Cyclists being guided over the level crossing at Moors Gorse by a Network Rail worker Credit: ITV Central

Now Network Rail (NR) is so concerned about the risks of a major accident that it is putting staff on the manually-opened crossing gates seven days a week to help the hordes of bikers get across safely.

Sometimes there are so many bikers and walkers, NR is having to post two supervisors on the gates who are in constant contact with signalling staff.

The route is used by frequent London Midland passenger trains, and occasional large, heavy coal trains. Passing train drivers have reported several cases of cyclists being on the tracks – in one case a group of “about 20 youths and adults”.
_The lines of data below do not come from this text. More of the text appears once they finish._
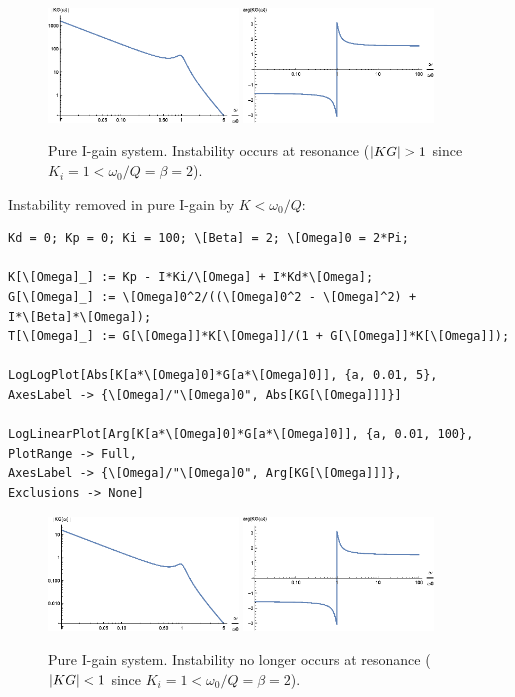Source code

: \documentclass{article}
\theoremstyle{definition}
\begin{document}
\begin{figure}[!htb]
	\centering
	\includegraphics[width=0.45\textwidth]{bode_7}
	\quad
	\includegraphics[width=0.45\textwidth]{bode_8}
	\caption{Pure I-gain system. Instability occurs at resonance ($\abs{KG}> 1$ since $K_i = 1 < \omega_0/Q = \beta = 2$).} %
	\label{fig:bode_4}
\end{figure}


\noindent Instability removed in pure I-gain by $K < \omega_0/Q$:
\begin{lstlisting}
Kd = 0; Kp = 0; Ki = 100; \[Beta] = 2; \[Omega]0 = 2*Pi;

K[\[Omega]_] := Kp - I*Ki/\[Omega] + I*Kd*\[Omega]; 
G[\[Omega]_] := \[Omega]0^2/((\[Omega]0^2 - \[Omega]^2) + 
I*\[Beta]*\[Omega]); 
T[\[Omega]_] := G[\[Omega]]*K[\[Omega]]/(1 + G[\[Omega]]*K[\[Omega]]);

LogLogPlot[Abs[K[a*\[Omega]0]*G[a*\[Omega]0]], {a, 0.01, 5}, 
AxesLabel -> {\[Omega]/"\[Omega]0", Abs[KG[\[Omega]]]}]

LogLinearPlot[Arg[K[a*\[Omega]0]*G[a*\[Omega]0]], {a, 0.01, 100}, 
PlotRange -> Full, 
AxesLabel -> {\[Omega]/"\[Omega]0", Arg[KG[\[Omega]]]}, 
Exclusions -> None]
\end{lstlisting}


\begin{figure}[!htb]
	\centering
	\includegraphics[width=0.45\textwidth]{bode_9}
	\quad
	\includegraphics[width=0.45\textwidth]{bode_10}
	\caption{Pure I-gain system. Instability no longer occurs at resonance ($\abs{KG}< 1$ since $K_i = 1 < \omega_0/Q = \beta = 2$).} %
	\label{fig:bode_5}
\end{figure}
\end{document}
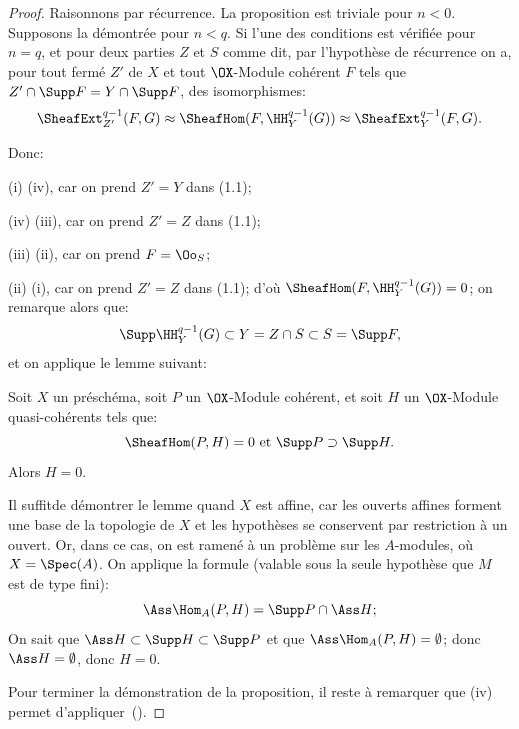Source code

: \begin{proof}
Raisonnons par r\'ecurrence. La proposition est triviale pour $n < 0$. Supposons la d\'emontr\'ee pour $n < q$. Si l'une des conditions est v\'erifi\'ee pour $n = q$, et pour deux parties $Z$ et $S$ comme dit, par l'hypoth\`ese de r\'ecurrence on a, pour tout ferm\'e $Z'$ de $X$ et tout $\OX$-Module coh\'erent $F$ tels que $Z' \cap \Supp F = Y \cap \Supp F$, des isomorphismes:
\begin{equation}\label{eq:VII.1.1}\SheafExt^{q-1}_{Z'} (F, G) \approx \SheafHom (F, \HH^{q-1}_Y (G)) \approx \SheafExt^{q-1}_Y (F, G).\end{equation}

\noindent Donc:

(i) \ALORS (iv), car on prend $Z' = Y$ dans (1.1);

(iv) \ALORS (iii), car on prend $Z' = Z$ dans (1.1);

(iii) \ALORS (ii), car on prend $F = \Oo_S$;

(ii) \ALORS (i), car on prend $Z' = Z$ dans (1.1); d'o\`u $\SheafHom (F, \HH_Y^{q-1} (G)) = 0$; on remarque alors que:
\[
\Supp \HH_Y^{q-1} (G) \subset Y = Z \cap S \subset S = \Supp F,
\]
et on applique le lemme suivant:

\begin{lemme} \label{VII.1.3}
Soit $X$ un pr\'esch\'ema, soit $P$ un $\OX$-Module coh\'erent, et soit $H$ un $\OX$-Module quasi-coh\'erents tels que:
\[
\SheafHom (P, H) = 0 \text{ et } \Supp P \supset \Supp H.
\]
Alors $H = 0$.
\end{lemme}

Il suffit\pageoriginaled de d\'emontrer le lemme quand $X$ est affine, car les ouverts affines forment une base de la topologie de $X$ et les hypoth\`eses se conservent par restriction \`a un ouvert. Or, dans ce cas, on est ramen\'e \`a un probl\`eme sur les $A$-modules, o\`u $X = \Spec(A)$. On applique la formule (valable sous la seule hypoth\`ese que $M$ est de type fini):
\[
\Ass \Hom_A (P, H) = \Supp P \cap \Ass H;\]
On sait que $\Ass H \subset \Supp H \subset \Supp P$ et que $\Ass \Hom_A (P, H) = \emptyset$; donc $\Ass H = \emptyset$, donc $H = 0$.

Pour terminer la d\'emonstration de la proposition, il reste \`a remarquer que (iv) permet d'appliquer~().
\skipqed
\end{proof}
Network Rail worker closes barrier as London Midland train passes Credit: ITV Central
Cyclists crossing the A460 near Cannock Chase Credit: ITV Central

There are also safety fears over cyclists – sometimes in very large groups - having to cross the busy A460 road, which runs parallel to the rail route.

The railway and the road both have to be crossed to get between two separate cycle trails which have been developed in recent years to meet a big demand for the sport.

Cycling up Kit Bag Hill in Cannock Chase Credit: ITV Central

Cannock Chase has become one of the best known gathering places in the Midlands.

Brian Emery, who lives in an isolated house close to Moors Gorse, says the number of cyclists has increased dramatically.

He says they can often be seen in the middle of the night, using lights on their helmets.

Brian Emery, lives near the Moors Gorse crossing Credit: ITV Central

"It is an accident waiting to happen. And there have already been very, very bad near-misses. I think 84 have been recorded to date with the railway, and there was a person injured on the road the other week. He was hit by a car and had to be hospitalised. In the last two years it has basically changed completely 100 per cent."

– Brian Emery, lives near crossing

There are problems with near-misses at crossings all over the country.

Much of it is due to irresponsible behaviour – with motorists and pedestrians dashing in front of speeding trains.

Because of safety fears, and prompted by recent fatal accidents, Network Rail is now closing hundreds of its crossings.

At Moors Gorse it's come up with a £1.5 million solution. By the end of this year, it hopes to build a metal bridge to carry the cyclists.

This will be a few hundred yards south of the crossings if planning permission is granted.

Artist's drawing of the proposed bridge for cyclists at Moors Gorse crossing Credit: Network Rail

The bridge will be linked by a rough track through nearby woodlands where the felling of some trees has already taken place.

Moors Gorse crossings will then be closed, with access only for a handful of local people who live up Marquis Drive, as well as for forestry workers’ vehicles and emergency services.

Many years ago, Moors Gorse was part of the now-closed Brindley Heath railway station which was used by servicemen and women from RAF Hednesford.

The steep track from the crossings up to the RAF station was known as Kit Bag Hill by many thousands of recruits who had to make their way up and down the notorious hill.